INPUT DATA:
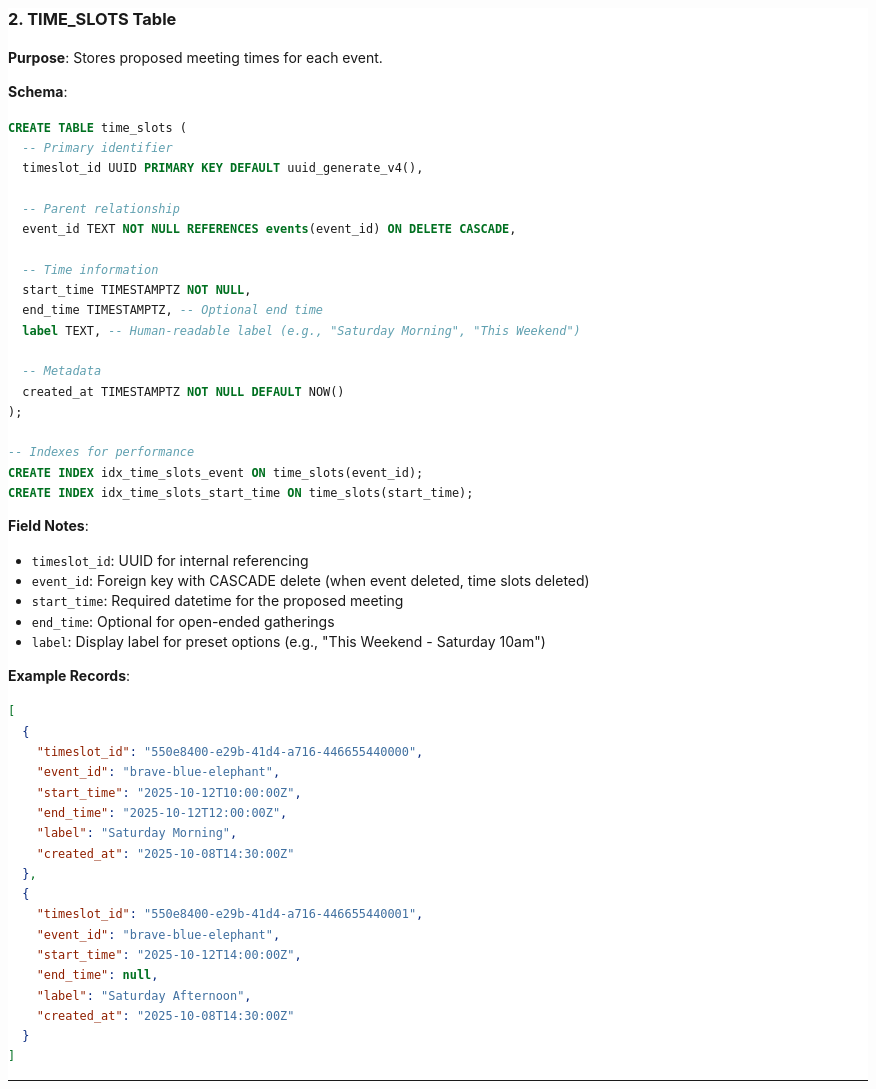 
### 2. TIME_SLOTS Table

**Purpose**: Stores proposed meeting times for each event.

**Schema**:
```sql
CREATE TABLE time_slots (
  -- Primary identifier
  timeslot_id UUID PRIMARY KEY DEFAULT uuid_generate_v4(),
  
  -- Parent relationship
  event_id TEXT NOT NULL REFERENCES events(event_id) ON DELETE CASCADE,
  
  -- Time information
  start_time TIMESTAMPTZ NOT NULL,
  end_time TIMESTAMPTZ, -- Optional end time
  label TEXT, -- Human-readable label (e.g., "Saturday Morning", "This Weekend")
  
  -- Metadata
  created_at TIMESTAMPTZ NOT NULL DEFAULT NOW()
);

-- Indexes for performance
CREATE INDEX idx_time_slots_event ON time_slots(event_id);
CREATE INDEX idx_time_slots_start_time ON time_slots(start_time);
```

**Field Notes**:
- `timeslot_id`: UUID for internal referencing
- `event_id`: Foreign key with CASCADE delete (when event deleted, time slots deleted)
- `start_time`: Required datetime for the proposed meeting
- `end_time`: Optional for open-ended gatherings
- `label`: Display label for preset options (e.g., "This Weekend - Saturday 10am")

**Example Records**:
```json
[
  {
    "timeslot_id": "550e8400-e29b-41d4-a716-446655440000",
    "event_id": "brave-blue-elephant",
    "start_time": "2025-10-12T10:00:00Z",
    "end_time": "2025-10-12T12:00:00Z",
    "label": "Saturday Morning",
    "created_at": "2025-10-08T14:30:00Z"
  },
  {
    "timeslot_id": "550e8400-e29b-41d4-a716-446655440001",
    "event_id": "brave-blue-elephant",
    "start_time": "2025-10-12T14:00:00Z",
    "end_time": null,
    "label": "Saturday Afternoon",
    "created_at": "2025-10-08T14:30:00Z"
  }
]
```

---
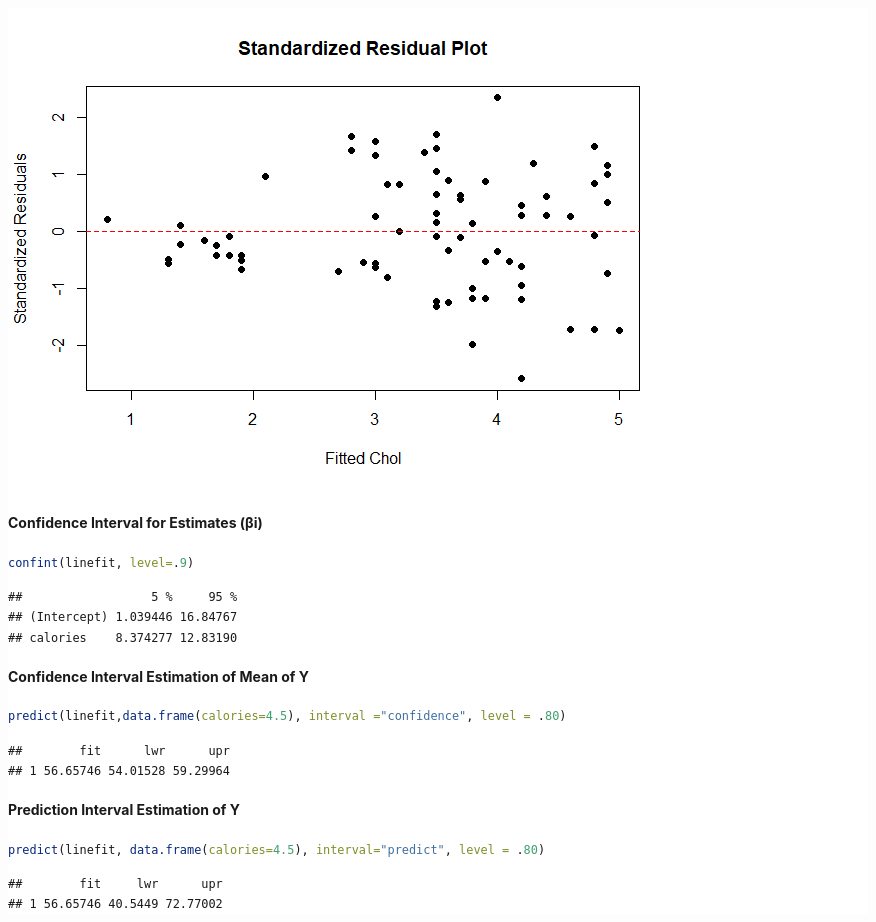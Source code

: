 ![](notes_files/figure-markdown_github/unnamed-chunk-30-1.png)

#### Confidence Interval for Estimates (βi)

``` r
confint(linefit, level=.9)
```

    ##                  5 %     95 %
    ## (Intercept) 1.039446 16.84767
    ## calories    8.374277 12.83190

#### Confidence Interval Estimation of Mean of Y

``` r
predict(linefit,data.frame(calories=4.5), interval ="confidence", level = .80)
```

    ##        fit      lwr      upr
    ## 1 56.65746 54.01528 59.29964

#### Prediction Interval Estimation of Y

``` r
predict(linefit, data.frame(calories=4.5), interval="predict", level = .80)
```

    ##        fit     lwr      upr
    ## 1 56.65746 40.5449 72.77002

--

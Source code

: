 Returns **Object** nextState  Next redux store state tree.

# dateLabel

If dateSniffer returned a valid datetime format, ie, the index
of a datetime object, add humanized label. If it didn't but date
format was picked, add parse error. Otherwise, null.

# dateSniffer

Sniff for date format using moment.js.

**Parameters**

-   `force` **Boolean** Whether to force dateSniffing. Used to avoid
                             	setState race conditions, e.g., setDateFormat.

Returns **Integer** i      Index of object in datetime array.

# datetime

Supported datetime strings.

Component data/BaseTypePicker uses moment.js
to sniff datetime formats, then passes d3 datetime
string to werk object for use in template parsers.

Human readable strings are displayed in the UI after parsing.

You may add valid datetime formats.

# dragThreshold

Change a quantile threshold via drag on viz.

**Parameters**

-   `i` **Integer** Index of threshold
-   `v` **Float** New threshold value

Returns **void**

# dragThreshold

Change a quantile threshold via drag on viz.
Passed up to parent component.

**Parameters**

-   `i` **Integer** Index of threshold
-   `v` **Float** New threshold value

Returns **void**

...

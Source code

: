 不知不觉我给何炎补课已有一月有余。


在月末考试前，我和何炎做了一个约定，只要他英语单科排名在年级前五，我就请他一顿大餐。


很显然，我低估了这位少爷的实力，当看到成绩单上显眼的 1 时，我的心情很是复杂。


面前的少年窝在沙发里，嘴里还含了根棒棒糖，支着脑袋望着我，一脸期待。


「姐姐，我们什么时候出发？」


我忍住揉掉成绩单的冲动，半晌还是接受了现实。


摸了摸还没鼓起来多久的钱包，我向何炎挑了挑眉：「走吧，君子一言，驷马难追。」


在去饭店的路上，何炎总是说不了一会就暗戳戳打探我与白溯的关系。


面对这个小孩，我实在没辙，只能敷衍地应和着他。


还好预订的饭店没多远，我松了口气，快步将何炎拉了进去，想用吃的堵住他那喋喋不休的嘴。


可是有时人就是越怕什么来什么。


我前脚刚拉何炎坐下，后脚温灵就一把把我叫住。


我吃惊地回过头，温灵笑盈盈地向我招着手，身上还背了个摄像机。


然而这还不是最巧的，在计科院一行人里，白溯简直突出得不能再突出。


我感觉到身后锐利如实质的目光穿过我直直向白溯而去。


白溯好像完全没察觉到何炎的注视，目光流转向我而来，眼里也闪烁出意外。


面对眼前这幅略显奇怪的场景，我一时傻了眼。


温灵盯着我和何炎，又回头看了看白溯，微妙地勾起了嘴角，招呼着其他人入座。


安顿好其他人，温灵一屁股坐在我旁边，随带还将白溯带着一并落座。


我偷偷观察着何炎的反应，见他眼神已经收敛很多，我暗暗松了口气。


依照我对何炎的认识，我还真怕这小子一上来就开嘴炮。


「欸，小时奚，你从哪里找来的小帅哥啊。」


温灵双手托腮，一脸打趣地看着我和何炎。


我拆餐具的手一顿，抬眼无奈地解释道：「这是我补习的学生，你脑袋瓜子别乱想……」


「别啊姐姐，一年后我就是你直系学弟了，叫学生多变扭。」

EXERCISE DESCRIPTION: Take every line above that includes the string "CASCADE" and return it.

SOLUTION:
  event_id TEXT NOT NULL REFERENCES events(event_id) ON DELETE CASCADE,
- `event_id`: Foreign key with CASCADE delete (when event deleted, time slots deleted)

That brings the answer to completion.